§ **Your assignment**: From the very first line of the records through the line that contains "seats and dishes.", repeat everything exactly except the pictures, and add nothing.

§ **Input**:
Segment Open

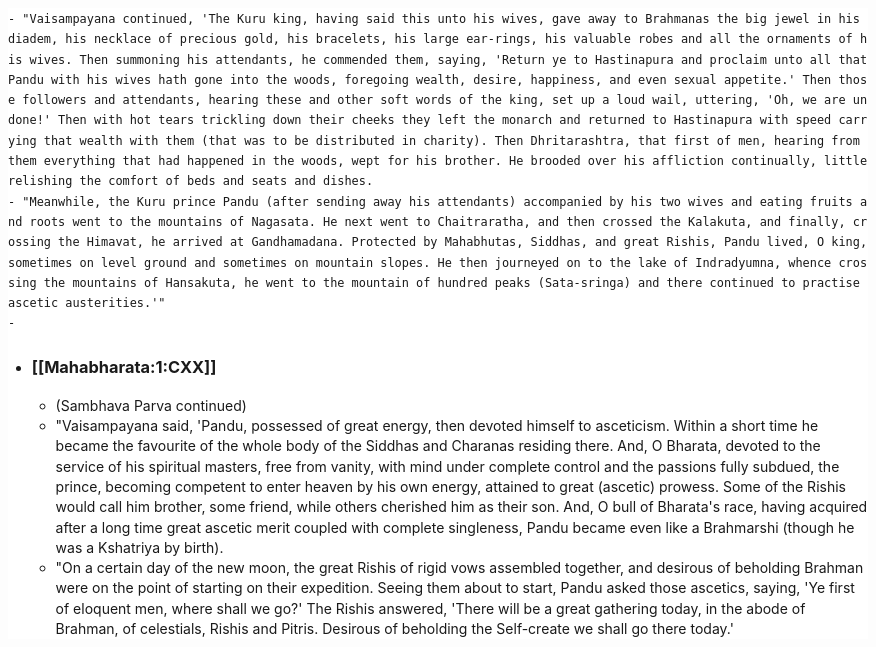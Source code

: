 	- "Vaisampayana continued, 'The Kuru king, having said this unto his wives, gave away to Brahmanas the big jewel in his diadem, his necklace of precious gold, his bracelets, his large ear-rings, his valuable robes and all the ornaments of his wives. Then summoning his attendants, he commended them, saying, 'Return ye to Hastinapura and proclaim unto all that Pandu with his wives hath gone into the woods, foregoing wealth, desire, happiness, and even sexual appetite.' Then those followers and attendants, hearing these and other soft words of the king, set up a loud wail, uttering, 'Oh, we are undone!' Then with hot tears trickling down their cheeks they left the monarch and returned to Hastinapura with speed carrying that wealth with them (that was to be distributed in charity). Then Dhritarashtra, that first of men, hearing from them everything that had happened in the woods, wept for his brother. He brooded over his affliction continually, little relishing the comfort of beds and seats and dishes.
	- "Meanwhile, the Kuru prince Pandu (after sending away his attendants) accompanied by his two wives and eating fruits and roots went to the mountains of Nagasata. He next went to Chaitraratha, and then crossed the Kalakuta, and finally, crossing the Himavat, he arrived at Gandhamadana. Protected by Mahabhutas, Siddhas, and great Rishis, Pandu lived, O king, sometimes on level ground and sometimes on mountain slopes. He then journeyed on to the lake of Indradyumna, whence crossing the mountains of Hansakuta, he went to the mountain of hundred peaks (Sata-sringa) and there continued to practise ascetic austerities.'"
	- 
- ### [[Mahabharata:1:CXX]]
	- (Sambhava Parva continued)
	- "Vaisampayana said, 'Pandu, possessed of great energy, then devoted himself to asceticism. Within a short time he became the favourite of the whole body of the Siddhas and Charanas residing there. And, O Bharata, devoted to the service of his spiritual masters, free from vanity, with mind under complete control and the passions fully subdued, the prince, becoming competent to enter heaven by his own energy, attained to great (ascetic) prowess. Some of the Rishis would call him brother, some friend, while others cherished him as their son. And, O bull of Bharata's race, having acquired after a long time great ascetic merit coupled with complete singleness, Pandu became even like a Brahmarshi (though he was a Kshatriya by birth).
	- "On a certain day of the new moon, the great Rishis of rigid vows assembled together, and desirous of beholding Brahman were on the point of starting on their expedition. Seeing them about to start, Pandu asked those ascetics, saying, 'Ye first of eloquent men, where shall we go?' The Rishis answered, 'There will be a great gathering today, in the abode of Brahman, of celestials, Rishis and Pitris. Desirous of beholding the Self-create we shall go there today.'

Segment Closed

§ **The answer**:
Source code

: 	- "Vaisampayana continued, 'The Kuru king, having said this unto his wives, gave away to Brahmanas the big jewel in his diadem, his necklace of precious gold, his bracelets, his large ear-rings, his valuable robes and all the ornaments of his wives. Then summoning his attendants, he commended them, saying, 'Return ye to Hastinapura and proclaim unto all that Pandu with his wives hath gone into the woods, foregoing wealth, desire, happiness, and even sexual appetite.' Then those followers and attendants, hearing these and other soft words of the king, set up a loud wail, uttering, 'Oh, we are undone!' Then with hot tears trickling down their cheeks they left the monarch and returned to Hastinapura with speed carrying that wealth with them (that was to be distributed in charity). Then Dhritarashtra, that first of men, hearing from them everything that had happened in the woods, wept for his brother. He brooded over his affliction continually, little relishing the comfort of beds and seats and dishes.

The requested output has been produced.